▸ **Information given**
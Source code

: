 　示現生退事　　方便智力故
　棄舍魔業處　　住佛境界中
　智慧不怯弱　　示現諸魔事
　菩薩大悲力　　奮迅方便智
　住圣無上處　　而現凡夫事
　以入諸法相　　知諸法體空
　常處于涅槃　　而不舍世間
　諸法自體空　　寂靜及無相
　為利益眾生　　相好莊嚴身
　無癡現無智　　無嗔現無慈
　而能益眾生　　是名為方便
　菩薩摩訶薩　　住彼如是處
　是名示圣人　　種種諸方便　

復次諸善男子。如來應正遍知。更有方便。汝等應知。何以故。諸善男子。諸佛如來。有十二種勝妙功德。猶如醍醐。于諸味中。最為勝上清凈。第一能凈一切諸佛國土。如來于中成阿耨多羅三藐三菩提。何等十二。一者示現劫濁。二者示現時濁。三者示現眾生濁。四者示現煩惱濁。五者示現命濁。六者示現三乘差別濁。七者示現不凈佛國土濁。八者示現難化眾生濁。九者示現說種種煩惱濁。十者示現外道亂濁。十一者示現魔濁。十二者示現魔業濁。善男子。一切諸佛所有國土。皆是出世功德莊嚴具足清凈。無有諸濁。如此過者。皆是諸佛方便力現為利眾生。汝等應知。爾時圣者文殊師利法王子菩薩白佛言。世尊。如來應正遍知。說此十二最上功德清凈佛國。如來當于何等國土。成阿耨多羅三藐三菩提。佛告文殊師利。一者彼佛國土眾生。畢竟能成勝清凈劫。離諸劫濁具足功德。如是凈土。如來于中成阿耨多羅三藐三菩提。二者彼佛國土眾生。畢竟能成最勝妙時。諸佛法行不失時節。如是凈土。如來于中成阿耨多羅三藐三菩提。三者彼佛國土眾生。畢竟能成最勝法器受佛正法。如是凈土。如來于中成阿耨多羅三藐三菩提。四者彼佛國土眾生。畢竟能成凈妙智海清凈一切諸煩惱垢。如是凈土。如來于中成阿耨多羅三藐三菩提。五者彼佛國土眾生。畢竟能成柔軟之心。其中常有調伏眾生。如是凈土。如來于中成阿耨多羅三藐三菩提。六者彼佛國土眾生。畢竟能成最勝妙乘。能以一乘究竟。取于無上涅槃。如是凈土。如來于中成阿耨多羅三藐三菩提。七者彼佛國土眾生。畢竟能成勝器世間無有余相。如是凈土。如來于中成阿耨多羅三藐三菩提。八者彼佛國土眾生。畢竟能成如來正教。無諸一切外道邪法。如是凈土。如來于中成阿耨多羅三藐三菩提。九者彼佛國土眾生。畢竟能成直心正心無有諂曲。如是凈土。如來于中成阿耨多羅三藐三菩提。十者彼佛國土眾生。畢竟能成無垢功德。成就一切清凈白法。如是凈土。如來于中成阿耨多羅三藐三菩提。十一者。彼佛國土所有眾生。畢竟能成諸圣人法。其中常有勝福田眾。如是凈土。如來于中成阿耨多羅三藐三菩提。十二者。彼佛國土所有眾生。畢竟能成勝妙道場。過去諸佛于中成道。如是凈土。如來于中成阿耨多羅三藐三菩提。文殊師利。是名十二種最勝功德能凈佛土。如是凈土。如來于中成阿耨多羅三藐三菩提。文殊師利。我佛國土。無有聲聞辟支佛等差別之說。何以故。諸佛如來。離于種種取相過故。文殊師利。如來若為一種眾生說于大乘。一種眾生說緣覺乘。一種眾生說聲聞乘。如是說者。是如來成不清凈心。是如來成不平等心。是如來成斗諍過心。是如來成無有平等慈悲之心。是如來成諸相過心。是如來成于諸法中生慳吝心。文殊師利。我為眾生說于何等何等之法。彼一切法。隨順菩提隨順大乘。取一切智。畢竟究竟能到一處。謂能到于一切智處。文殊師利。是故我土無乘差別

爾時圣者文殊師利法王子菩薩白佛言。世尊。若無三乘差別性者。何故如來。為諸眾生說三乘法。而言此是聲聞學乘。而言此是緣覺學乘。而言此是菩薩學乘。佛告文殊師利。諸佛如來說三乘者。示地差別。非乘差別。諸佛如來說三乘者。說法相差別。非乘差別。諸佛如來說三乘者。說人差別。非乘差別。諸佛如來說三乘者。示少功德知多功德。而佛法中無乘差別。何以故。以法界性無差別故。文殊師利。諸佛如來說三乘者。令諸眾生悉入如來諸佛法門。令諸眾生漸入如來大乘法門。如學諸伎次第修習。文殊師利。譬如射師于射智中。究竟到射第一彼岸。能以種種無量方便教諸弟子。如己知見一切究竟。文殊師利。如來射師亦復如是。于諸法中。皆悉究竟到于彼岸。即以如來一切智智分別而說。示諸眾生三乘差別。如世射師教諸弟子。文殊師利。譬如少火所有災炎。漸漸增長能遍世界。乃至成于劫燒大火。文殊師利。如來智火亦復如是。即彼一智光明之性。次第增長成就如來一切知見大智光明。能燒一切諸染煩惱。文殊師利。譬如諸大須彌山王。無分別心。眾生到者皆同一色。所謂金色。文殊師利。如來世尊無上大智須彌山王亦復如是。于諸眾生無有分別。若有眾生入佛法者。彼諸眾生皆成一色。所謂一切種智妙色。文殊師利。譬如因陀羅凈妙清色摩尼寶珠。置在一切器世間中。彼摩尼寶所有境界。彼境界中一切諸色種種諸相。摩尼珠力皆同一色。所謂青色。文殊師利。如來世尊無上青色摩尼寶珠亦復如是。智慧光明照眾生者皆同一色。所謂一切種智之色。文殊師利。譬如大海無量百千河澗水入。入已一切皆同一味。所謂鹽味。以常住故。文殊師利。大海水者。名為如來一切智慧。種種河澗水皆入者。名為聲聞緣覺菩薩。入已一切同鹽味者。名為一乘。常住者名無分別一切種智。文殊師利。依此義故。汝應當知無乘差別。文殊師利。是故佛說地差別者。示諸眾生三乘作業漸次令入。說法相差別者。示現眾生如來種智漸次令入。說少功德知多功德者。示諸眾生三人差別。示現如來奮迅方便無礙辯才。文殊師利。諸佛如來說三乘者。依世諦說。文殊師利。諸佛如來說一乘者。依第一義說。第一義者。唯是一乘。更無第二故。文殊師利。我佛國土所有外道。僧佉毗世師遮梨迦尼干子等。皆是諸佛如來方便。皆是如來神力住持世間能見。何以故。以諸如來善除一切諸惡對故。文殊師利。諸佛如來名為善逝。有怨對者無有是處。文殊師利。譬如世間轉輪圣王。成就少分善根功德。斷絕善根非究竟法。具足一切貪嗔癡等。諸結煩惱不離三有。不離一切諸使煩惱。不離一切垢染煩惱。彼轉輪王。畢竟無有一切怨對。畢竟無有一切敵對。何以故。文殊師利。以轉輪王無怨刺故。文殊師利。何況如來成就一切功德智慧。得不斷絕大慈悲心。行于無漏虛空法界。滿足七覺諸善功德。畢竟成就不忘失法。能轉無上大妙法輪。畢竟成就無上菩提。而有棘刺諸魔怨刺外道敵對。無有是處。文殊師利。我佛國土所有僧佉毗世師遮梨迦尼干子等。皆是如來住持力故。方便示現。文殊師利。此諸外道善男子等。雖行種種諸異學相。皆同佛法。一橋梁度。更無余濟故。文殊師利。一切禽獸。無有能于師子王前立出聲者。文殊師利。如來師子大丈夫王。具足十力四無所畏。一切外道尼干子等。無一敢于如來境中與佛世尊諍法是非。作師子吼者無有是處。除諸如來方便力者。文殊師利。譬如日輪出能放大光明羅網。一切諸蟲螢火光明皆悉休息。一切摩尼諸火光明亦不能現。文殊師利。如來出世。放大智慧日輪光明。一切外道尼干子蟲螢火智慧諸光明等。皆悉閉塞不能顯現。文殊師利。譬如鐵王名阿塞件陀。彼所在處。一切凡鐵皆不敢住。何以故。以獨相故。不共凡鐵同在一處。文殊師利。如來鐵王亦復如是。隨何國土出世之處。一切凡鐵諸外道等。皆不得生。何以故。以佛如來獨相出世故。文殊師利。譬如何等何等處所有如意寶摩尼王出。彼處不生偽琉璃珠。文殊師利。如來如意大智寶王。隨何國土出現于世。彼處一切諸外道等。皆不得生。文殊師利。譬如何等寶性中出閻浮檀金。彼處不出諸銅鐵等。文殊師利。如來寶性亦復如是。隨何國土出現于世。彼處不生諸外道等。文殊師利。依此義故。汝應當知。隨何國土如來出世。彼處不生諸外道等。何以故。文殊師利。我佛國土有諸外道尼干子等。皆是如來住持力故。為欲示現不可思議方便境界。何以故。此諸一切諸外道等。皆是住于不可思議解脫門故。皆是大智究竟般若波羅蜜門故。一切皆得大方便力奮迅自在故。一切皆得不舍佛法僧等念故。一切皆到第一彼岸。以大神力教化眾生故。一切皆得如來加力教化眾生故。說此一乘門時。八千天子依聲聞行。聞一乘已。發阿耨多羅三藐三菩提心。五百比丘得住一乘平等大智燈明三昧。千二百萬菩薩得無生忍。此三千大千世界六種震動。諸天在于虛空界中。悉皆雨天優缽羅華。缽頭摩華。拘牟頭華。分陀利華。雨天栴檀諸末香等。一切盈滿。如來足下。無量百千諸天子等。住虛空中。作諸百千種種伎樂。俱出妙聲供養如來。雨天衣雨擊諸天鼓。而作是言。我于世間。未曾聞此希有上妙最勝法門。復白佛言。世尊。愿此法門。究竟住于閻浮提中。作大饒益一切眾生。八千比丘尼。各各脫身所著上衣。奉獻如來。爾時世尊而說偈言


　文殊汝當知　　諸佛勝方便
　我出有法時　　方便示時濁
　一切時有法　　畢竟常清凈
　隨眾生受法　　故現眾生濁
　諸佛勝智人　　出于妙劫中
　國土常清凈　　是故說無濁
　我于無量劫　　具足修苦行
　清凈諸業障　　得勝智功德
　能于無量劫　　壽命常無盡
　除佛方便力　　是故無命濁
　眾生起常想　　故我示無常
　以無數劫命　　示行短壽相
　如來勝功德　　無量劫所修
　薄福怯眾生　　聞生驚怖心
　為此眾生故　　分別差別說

▸ **What to do**
What is needed is an exact copy of the lines from the one containing "除佛方便力　　是故無命濁" to the end of the data; please add nothing else.

▸ **Expected answer**
　除佛方便力　　是故無命濁
　眾生起常想　　故我示無常
　以無數劫命　　示行短壽相
　如來勝功德　　無量劫所修
　薄福怯眾生　　聞生驚怖心
　為此眾生故　　分別差別說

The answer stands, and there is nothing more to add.